La protection de la santé procréative est essentielle au développement autonome des femmes. L'État est tenu de fournir des services, des installations et des biens de santé qui tiennent compte des besoins spécifiques des femmes et qui intègrent une perspective soucieuse du genre permettant un accès réel, de qualité et adéquat à ces services. De même, des soins complets et adéquats doivent être fournis conformément aux meilleures pratiques scientifiques et médicales, qui visent à prévenir et à traiter les complications médicales liées à la grossesse. Dans ce contexte, l'accès à l'avortement médicalisé – considéré comme un service de santé essentiel par l'Organisation mondiale de la Santé (OMS) – ainsi qu'à d'autres services de santé dont seules les personnes enceintes ont besoin, est une question d'égalité de genre.
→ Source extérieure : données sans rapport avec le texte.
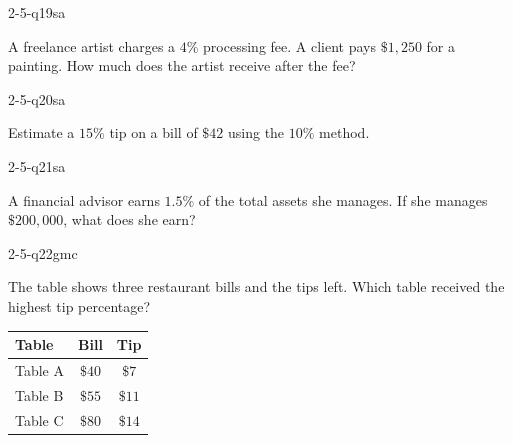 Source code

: \begin{practiceQuestion}{2-5-q19}{sa}
\begin{questionText}
A freelance artist charges a $4\%$ processing fee. A client pays $\$1{,}250$ for a painting. How much does the artist receive after the fee?
\end{questionText}
\end{practiceQuestion}

\begin{practiceQuestion}{2-5-q20}{sa}
\begin{questionText}
Estimate a $15\%$ tip on a bill of $\$42$ using the $10\%$ method.
\end{questionText}
\end{practiceQuestion}

\begin{practiceQuestion}{2-5-q21}{sa}
\begin{questionText}
A financial advisor earns $1.5\%$ of the total assets she manages. If she manages $\$200{,}000$, what does she earn?
\end{questionText}
\end{practiceQuestion}


\begin{practiceQuestion}{2-5-q22}{gmc}
\begin{questionText}
The table shows three restaurant bills and the tips left. Which table received the highest tip percentage?

\begin{center}
\begin{tabular}{|l|c|c|}
\hline
\textbf{Table} & \textbf{Bill} & \textbf{Tip} \\
\hline
Table A & $\$40$ & $\$7$ \\
\hline
Table B & $\$55$ & $\$11$ \\
\hline
Table C & $\$80$ & $\$14$ \\
\hline
\end{tabular}
\end{center}
\end{questionText}
\end{practiceQuestion}

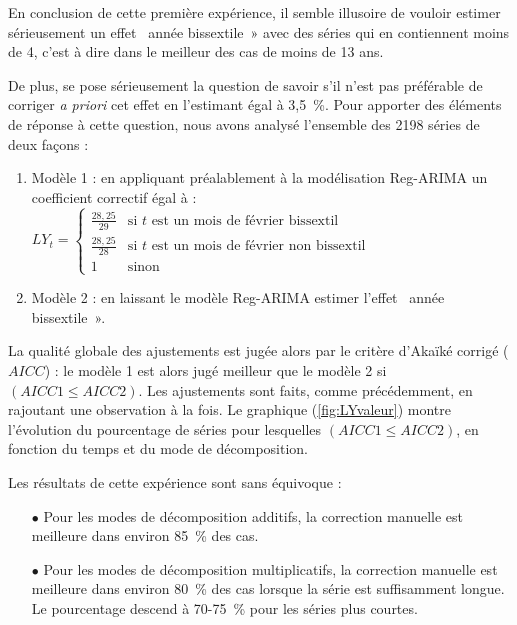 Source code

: \documentclass[12pt, a4paper, french]{article}
\begin{document}
\clearpage

En conclusion de cette première expérience, il semble illusoire de vouloir estimer sérieusement un effet \og~année bissextile~» avec des séries qui en contiennent moins de 4, c'est à dire dans le meilleur des cas de moins de 13 ans.

De plus, se pose sérieusement la question de savoir s'il n'est pas préférable de corriger \emph{a priori} cet effet en l'estimant égal à 3,5~\%. Pour apporter des éléments de réponse à cette question, nous avons analysé l'ensemble des 2198 séries de deux façons :
\begin{enumerate}
	\item Modèle 1 : en appliquant préalablement à la modélisation Reg-ARIMA un coefficient correctif égal à :
$
LY_{t} = \left\{ \begin{array}{rl} 
                \frac{28,25}{29} & \mbox{si } t \mbox{ est un mois de février bissextil } \\
                \frac{28,25}{28} & \mbox{si } t \mbox{ est un mois de février non bissextil } \\
                1 & \mbox{sinon}
               \end{array}
         \right.
$
  \item Modèle 2 : en laissant le modèle Reg-ARIMA estimer l'effet \og~année bissextile~».
\end{enumerate}

La qualité globale des ajustements est jugée alors par le critère d'Akaïké corrigé ($AICC$) : le modèle 1 est alors jugé meilleur que le modèle 2 si $(AICC1 \le AICC2)$. Les ajustements sont faits, comme précédemment, en rajoutant une observation à la fois.
Le graphique (\ref{fig:LYvaleur}) montre l'évolution du pourcentage de séries pour lesquelles $(AICC1 \le AICC2)$, en fonction du temps et du mode de décomposition.

Les résultats de cette expérience sont sans équivoque : 
\begin{itemize}
	\item [$\bullet$] Pour les modes de décomposition additifs, la correction manuelle est meilleure dans environ 85~\% des cas.
	\item [$\bullet$] Pour les modes de décomposition multiplicatifs, la correction manuelle est meilleure dans environ 80~\% des cas lorsque la série est suffisamment longue. Le pourcentage descend à 70-75~\% pour les séries plus courtes.
\end{itemize}
\end{document}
La Commission apprécie les efforts du gouvernement pour sauvegarder les droits en matière de procréation protégés au niveau fédéral et pour atténuer l'impact des réglementations prohibitives en matière d'avortement au niveau des États. Dans le même temps, et conformément aux recommandations de divers organes conventionnels des Nations Unies, elle demande instamment la mise en œuvre des lignes directrices de l'OMS de 2022 sur les soins liés à l'avortement. Il s'agit notamment de supprimer les sanctions pour ceux qui fournissent, assistent ou procurent ce service de santé, et de renforcer les protections du secret médical et de la confidentialité des patientes.
Les États-Unis doivent redoubler d'efforts pour garantir l'accès des femmes à tous les services de santé procréative, y compris des informations fiables et fondées sur des données scientifiques sur les méthodes contraceptives, la contraception d'urgence et les pilules abortives, ainsi que l'accès à ces méthodes et leur utilisation en toute sécurité, dans l'ensemble du pays.
La CIDH est un organe principal et autonome de l'Organisation des États Américains (OEA) dont le mandat émane de la Charte de l'OEA et de la Convention américaine relative aux droits de l'homme. La Commission interaméricaine a pour mandat de promouvoir le respect et la défense des droits de l'homme et de servir, dans ce domaine, d'organe consultatif de l'OEA. La CIDH est composée de sept membres indépendants, élus à titre personnel par l'Assemblée générale de l'OEA et qui ne représentent pas leurs pays d'origine ou de résidence.